[PROBLEM DETAILS]
Every record below should be transcribed exactly. Omit the images.

[MATERIAL SUPPLIED]
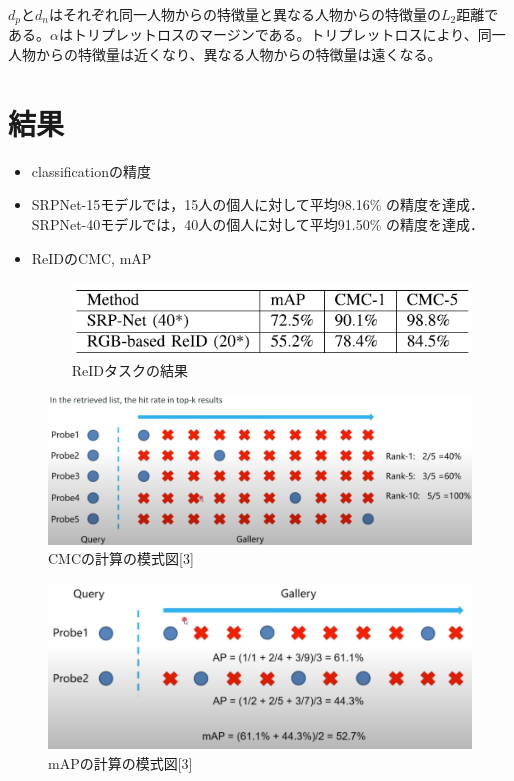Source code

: \documentclass[dvipdfmx]{jsarticle}
\begin{document}
$d_p$と$d_n$はそれぞれ同一人物からの特徴量と異なる人物からの特徴量の$L_2$距離である。$\alpha$はトリプレットロスのマージンである。トリプレットロスにより、同一人物からの特徴量は近くなり、異なる人物からの特徴量は遠くなる。
\section{結果}
\begin{itemize}
    \item classificationの精度
    \item 
SRPNet-15モデルでは，15人の個人に対して平均98.16\% の精度を達成．SRPNet-40モデルでは，40人の個人に対して平均91.50\% の精度を達成．
    \item ReIDのCMC, mAP

\begin{figure}[htbp]
\begin{center}
\includegraphics[width=0.8\linewidth]{./img/ReID_result.png}
\end{center}
\caption{ReIDタスクの結果}
\end{figure}
\end{itemize}
\begin{figure}[htbp]
\begin{center}
\includegraphics[width=0.8\linewidth]{./img/cmc.png}
\end{center}
\caption{CMCの計算の模式図[3]}
\end{figure}

\begin{figure}[htbp]
\begin{center}
\includegraphics[width=0.8\linewidth]{./img/mAP.png}
\end{center}
\caption{mAPの計算の模式図[3]}
\end{figure}
\end{document}
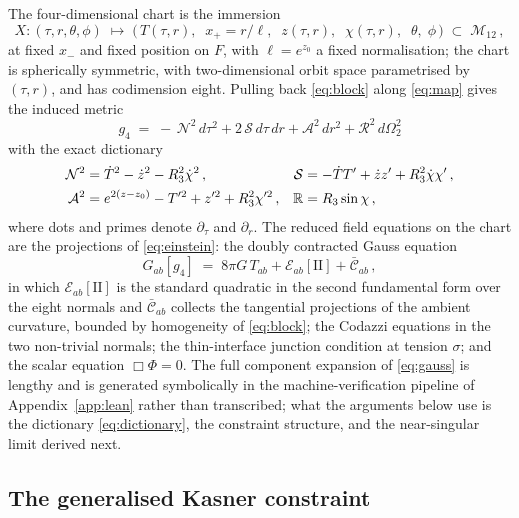 \documentclass[11pt]{article}
\numberwithin{equation}{section}
\theoremstyle{plain}
\theoremstyle{definition}
\theoremstyle{remark}
\newcommand{\M}{\mathcal{M}}
\newcommand{\II}{\mathrm{II}}
\newcommand{\N}{\mathcal{N}}
\newcommand{\A}{\mathcal{A}}
\newcommand{\Rr}{\mathcal{R}}
\newcommand{\Geff}{G}
\begin{document}
The four-dimensional chart is the immersion
\begin{equation}\label{eq:map}
X : (\tau, r, \theta, \phi) \;\longmapsto\;
\bigl(\, T(\tau, r),\;\; x_{+} = r/\ell,\;\; z(\tau, r),\;\;
\chi(\tau, r),\;\; \theta,\; \phi \,\bigr) \;\subset\; \M_{12}\,,
\end{equation}
at fixed $x_{-}$ and fixed position on $F$, with $\ell = e^{z_{0}}$ a
fixed normalisation; the chart is spherically symmetric, with
two-dimensional orbit space parametrised by $(\tau, r)$, and has
codimension eight. Pulling back \eqref{eq:block} along \eqref{eq:map}
gives the induced metric
\begin{equation}\label{eq:induced}
g_{4} \;=\; -\,\N^{2}\,d\tau^{2} + 2\,\mathcal{S}\,d\tau\,dr
+ \A^{2}\,dr^{2} + \Rr^{2}\,d\Omega_{2}^{2}
\end{equation}
with the exact dictionary
\begin{equation}\label{eq:dictionary}
\begin{aligned}
\N^{2} &= \dot T^{2} - \dot z^{2} - R_{3}^{2}\dot\chi^{2}\,, &
\mathcal{S} &= -\dot T T' + \dot z z' + R_{3}^{2}\dot\chi\chi'\,,\\
\A^{2} &= e^{2(z - z_{0})} - T'^{2} + z'^{2} + R_{3}^{2}\chi'^{2}\,, &
\R &= R_{3}\sin\chi\,,
\end{aligned}
\end{equation}
where dots and primes denote $\partial_{\tau}$ and $\partial_{r}$.
The reduced field equations on the chart are the projections of
\eqref{eq:einstein}: the doubly contracted Gauss equation
\begin{equation}\label{eq:gauss}
G_{ab}[g_{4}] \;=\; 8\pi\Geff\, T_{ab}
+ \mathcal{E}_{ab}[\II] + \bar{\mathcal{C}}_{ab}\,,
\end{equation}
in which $\mathcal{E}_{ab}[\II]$ is the standard quadratic in the
second fundamental form over the eight normals and
$\bar{\mathcal{C}}_{ab}$ collects the tangential projections of the
ambient curvature, bounded by homogeneity of \eqref{eq:block}; the
Codazzi equations in the two non-trivial normals; the thin-interface
junction condition at tension $\sigma$; and the scalar equation
$\Box\Phi = 0$. The full component expansion of \eqref{eq:gauss} is
lengthy and is generated symbolically in the machine-verification
pipeline of Appendix~\ref{app:lean} rather than transcribed; what the
arguments below use is the dictionary \eqref{eq:dictionary}, the
constraint structure, and the near-singular limit derived next.

\subsection{The generalised Kasner constraint}\label{sec:budget}
\end{document}
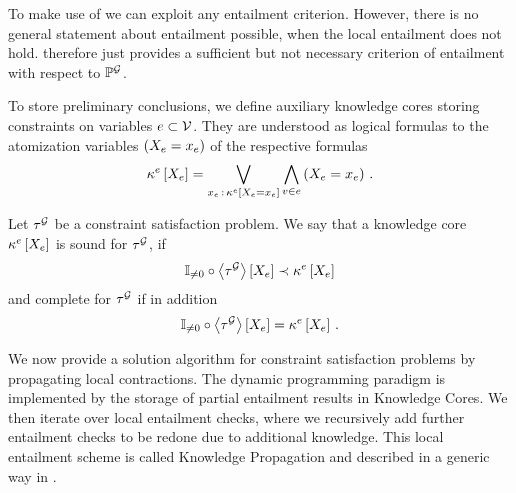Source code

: \begin{remark}
    To make use of  we can exploit any entailment criterion.
    However, there is no general statement about entailment possible, when the local entailment does not hold.
     therefore just provides a sufficient but not necessary criterion of entailment with respect to $\mathbb{P}^{\mathcal{G}}$.
\end{remark}


To store preliminary conclusions, we define auxiliary knowledge cores storing constraints on variables $e\subset\mathcal{V}$.
They are understood as logical formulas to the atomization variables $\left(X_{e}=x_{e}\right)$ of the respective formulas
\begin{align*}
    \kappa^{e}\left[X_{e}\right]
    = \bigvee_{x_{e} \,:\, \kappa^{e}\left[X_{e}=x_{e}\right]} \bigwedge_{v\in e} \left(X_{e}=x_{e}\right) \, .
\end{align*}

\begin{definition}\label{def:knowledgeCoreSoundComplete}
    Let $\tau^{\mathcal{G}}$ be a constraint satisfaction problem. %
    We say that a knowledge core $\kappa^{e}\left[X_{e}\right]$ is sound for $\tau^{\mathcal{G}}$, if
    \begin{align*}
        \mathbb{I}_{\neq0}\circ\left\langle \tau^{\mathcal{G}}\right\rangle \left[ X_{e} \right]  \prec \kappa^{e}\left[X_{e}\right]
    \end{align*}
    and complete for $\tau^{\mathcal{G}}$ if in addition
    \begin{align*}
        \mathbb{I}_{\neq0}\circ\left\langle \tau^{\mathcal{G}}\right\rangle \left[ X_{e} \right]=\kappa^{e}\left[X_{e}\right] \, .
    \end{align*}
\end{definition}



We now provide a solution algorithm for constraint satisfaction problems by propagating local contractions.
The dynamic programming paradigm is implemented by the storage of partial entailment results in Knowledge Cores.
We then iterate over local entailment checks, where we recursively add further entailment checks to be redone due to additional knowledge.
This local entailment scheme is called Knowledge Propagation and described in a generic way in .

[EXERCISE RESULT]
Source code

: \documentclass[dvipdfmx]{jsarticle}
\begin{document}
$d_p$と$d_n$はそれぞれ同一人物からの特徴量と異なる人物からの特徴量の$L_2$距離である。$\alpha$はトリプレットロスのマージンである。トリプレットロスにより、同一人物からの特徴量は近くなり、異なる人物からの特徴量は遠くなる。
\section{結果}
\begin{itemize}
    \item classificationの精度
    \item 
SRPNet-15モデルでは，15人の個人に対して平均98.16\% の精度を達成．SRPNet-40モデルでは，40人の個人に対して平均91.50\% の精度を達成．
    \item ReIDのCMC, mAP

\begin{figure}[htbp]
\begin{center}
\includegraphics[width=0.8\linewidth]{./img/ReID_result.png}
\end{center}
\caption{ReIDタスクの結果}
\end{figure}
\end{itemize}
\begin{figure}[htbp]
\begin{center}
\includegraphics[width=0.8\linewidth]{./img/cmc.png}
\end{center}
\caption{CMCの計算の模式図[3]}
\end{figure}

\begin{figure}[htbp]
\begin{center}
\includegraphics[width=0.8\linewidth]{./img/mAP.png}
\end{center}
\caption{mAPの計算の模式図[3]}
\end{figure}
\end{document}
 \documentclass[11pt]{article}
\numberwithin{equation}{section}
\theoremstyle{plain}
\theoremstyle{definition}
\theoremstyle{remark}
\newcommand{\M}{\mathcal{M}}
\newcommand{\II}{\mathrm{II}}
\newcommand{\N}{\mathcal{N}}
\newcommand{\A}{\mathcal{A}}
\newcommand{\Rr}{\mathcal{R}}
\newcommand{\Geff}{G}
\begin{document}
The four-dimensional chart is the immersion
\begin{equation}\label{eq:map}
X : (\tau, r, \theta, \phi) \;\longmapsto\;
\bigl(\, T(\tau, r),\;\; x_{+} = r/\ell,\;\; z(\tau, r),\;\;
\chi(\tau, r),\;\; \theta,\; \phi \,\bigr) \;\subset\; \M_{12}\,,
\end{equation}
at fixed $x_{-}$ and fixed position on $F$, with $\ell = e^{z_{0}}$ a
fixed normalisation; the chart is spherically symmetric, with
two-dimensional orbit space parametrised by $(\tau, r)$, and has
codimension eight. Pulling back \eqref{eq:block} along \eqref{eq:map}
gives the induced metric
\begin{equation}\label{eq:induced}
g_{4} \;=\; -\,\N^{2}\,d\tau^{2} + 2\,\mathcal{S}\,d\tau\,dr
+ \A^{2}\,dr^{2} + \Rr^{2}\,d\Omega_{2}^{2}
\end{equation}
with the exact dictionary
\begin{equation}\label{eq:dictionary}
\begin{aligned}
\N^{2} &= \dot T^{2} - \dot z^{2} - R_{3}^{2}\dot\chi^{2}\,, &
\mathcal{S} &= -\dot T T' + \dot z z' + R_{3}^{2}\dot\chi\chi'\,,\\
\A^{2} &= e^{2(z - z_{0})} - T'^{2} + z'^{2} + R_{3}^{2}\chi'^{2}\,, &
\R &= R_{3}\sin\chi\,,
\end{aligned}
\end{equation}
where dots and primes denote $\partial_{\tau}$ and $\partial_{r}$.
The reduced field equations on the chart are the projections of
\eqref{eq:einstein}: the doubly contracted Gauss equation
\begin{equation}\label{eq:gauss}
G_{ab}[g_{4}] \;=\; 8\pi\Geff\, T_{ab}
+ \mathcal{E}_{ab}[\II] + \bar{\mathcal{C}}_{ab}\,,
\end{equation}
in which $\mathcal{E}_{ab}[\II]$ is the standard quadratic in the
second fundamental form over the eight normals and
$\bar{\mathcal{C}}_{ab}$ collects the tangential projections of the
ambient curvature, bounded by homogeneity of \eqref{eq:block}; the
Codazzi equations in the two non-trivial normals; the thin-interface
junction condition at tension $\sigma$; and the scalar equation
$\Box\Phi = 0$. The full component expansion of \eqref{eq:gauss} is
lengthy and is generated symbolically in the machine-verification
pipeline of Appendix~\ref{app:lean} rather than transcribed; what the
arguments below use is the dictionary \eqref{eq:dictionary}, the
constraint structure, and the near-singular limit derived next.

\subsection{The generalised Kasner constraint}\label{sec:budget}
\end{document}
Source code

: \begin{remark}
    To make use of  we can exploit any entailment criterion.
    However, there is no general statement about entailment possible, when the local entailment does not hold.
     therefore just provides a sufficient but not necessary criterion of entailment with respect to $\mathbb{P}^{\mathcal{G}}$.
\end{remark}


To store preliminary conclusions, we define auxiliary knowledge cores storing constraints on variables $e\subset\mathcal{V}$.
They are understood as logical formulas to the atomization variables $\left(X_{e}=x_{e}\right)$ of the respective formulas
\begin{align*}
    \kappa^{e}\left[X_{e}\right]
    = \bigvee_{x_{e} \,:\, \kappa^{e}\left[X_{e}=x_{e}\right]} \bigwedge_{v\in e} \left(X_{e}=x_{e}\right) \, .
\end{align*}

\begin{definition}\label{def:knowledgeCoreSoundComplete}
    Let $\tau^{\mathcal{G}}$ be a constraint satisfaction problem. %
    We say that a knowledge core $\kappa^{e}\left[X_{e}\right]$ is sound for $\tau^{\mathcal{G}}$, if
    \begin{align*}
        \mathbb{I}_{\neq0}\circ\left\langle \tau^{\mathcal{G}}\right\rangle \left[ X_{e} \right]  \prec \kappa^{e}\left[X_{e}\right]
    \end{align*}
    and complete for $\tau^{\mathcal{G}}$ if in addition
    \begin{align*}
        \mathbb{I}_{\neq0}\circ\left\langle \tau^{\mathcal{G}}\right\rangle \left[ X_{e} \right]=\kappa^{e}\left[X_{e}\right] \, .
    \end{align*}
\end{definition}



We now provide a solution algorithm for constraint satisfaction problems by propagating local contractions.
The dynamic programming paradigm is implemented by the storage of partial entailment results in Knowledge Cores.
We then iterate over local entailment checks, where we recursively add further entailment checks to be redone due to additional knowledge.
This local entailment scheme is called Knowledge Propagation and described in a generic way in .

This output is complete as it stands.